For all the hue and cry, though, analysts say the problem lies in how the Philippine media have not been up to their duty of explaining the war, beyond reporting what officials and rebels say. ''The media cannot hope to be served by simply standing and waiting; neither can they hope to be given by simply asking; they will have to seek to find,'' Santos said.
The so-called ''bidding war'' among journalists and Abu Sayyaf rebels has also raised ethical dilemmas for many journalists here. The issue is not confined to journalists making money from scoops, such as photographs and video of the hostages in Sipadan, but the practice introduced by foreign correspondents who fly in and pay their way to rebel camps. ''There's tremendous pressure for journalists to deliver. Should you pay rebels in exchange for a story? Only some institutions have professional, rigid rules,'' said Gloria.

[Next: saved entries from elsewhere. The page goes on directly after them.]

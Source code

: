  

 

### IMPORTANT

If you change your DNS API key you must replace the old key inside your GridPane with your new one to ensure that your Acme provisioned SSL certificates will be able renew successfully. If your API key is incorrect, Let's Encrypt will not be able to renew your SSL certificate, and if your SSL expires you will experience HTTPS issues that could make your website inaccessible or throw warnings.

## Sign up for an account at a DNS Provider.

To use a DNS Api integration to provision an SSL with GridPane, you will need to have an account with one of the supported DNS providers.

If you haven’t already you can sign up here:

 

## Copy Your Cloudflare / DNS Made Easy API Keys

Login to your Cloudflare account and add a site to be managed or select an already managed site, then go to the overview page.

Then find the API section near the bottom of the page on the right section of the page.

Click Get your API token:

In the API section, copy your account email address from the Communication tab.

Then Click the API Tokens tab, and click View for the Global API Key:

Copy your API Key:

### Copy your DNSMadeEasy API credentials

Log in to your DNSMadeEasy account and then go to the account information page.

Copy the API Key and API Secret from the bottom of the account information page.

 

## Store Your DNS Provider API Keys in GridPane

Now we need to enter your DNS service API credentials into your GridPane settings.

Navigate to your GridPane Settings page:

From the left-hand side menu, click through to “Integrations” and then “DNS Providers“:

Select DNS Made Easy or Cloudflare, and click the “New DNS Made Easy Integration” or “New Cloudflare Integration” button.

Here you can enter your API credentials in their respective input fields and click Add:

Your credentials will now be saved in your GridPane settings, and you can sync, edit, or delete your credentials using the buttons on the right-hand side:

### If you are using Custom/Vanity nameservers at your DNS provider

In the last two months, Abu Sayyaf rebels have made money from journalists willing to pay virtually any amount just to go anywhere near the hostages. Some foreign correspondents have reportedly paid anywhere from $1,000 to $5,000 each to get to the rebel camp. But photographers, for example, are able to recoup this amount by selling each photograph to buyers for at least $2,000 a piece. The result has been that Abu Sayyaf now requires journalists to give something in return for access, in cash or kind. Journalists now periodically find themselves stripped of cash, shoes, watches, mobile phones and other possessions whenever they go to the Abu Sayyaf camp.
The media's vulture-like tendencies have not escaped the notice of hostages themselves. The English-language daily Philippine Daily Inquirer quoted German hostage Renate Wallert as assailing journalists for ''only (wanting) something from us. They don't show enough feeling for our plight, our suffering''.
How much is a scoop worth? I magazine, published by the Philippine Center for Investigative Journalism (PCIJ), says one local broadcast journalist earned as much as $15,000 for the first footage and photos of the Abu Sayyaf's foreign hostages.
Certainly, many journalists, networks and news agencies have been reaping profits from the war, writes I magazine. ''But that is far from saying that the public is getting the real story behind the Abu Sayyaf,'' and the war in Mindanao, it says.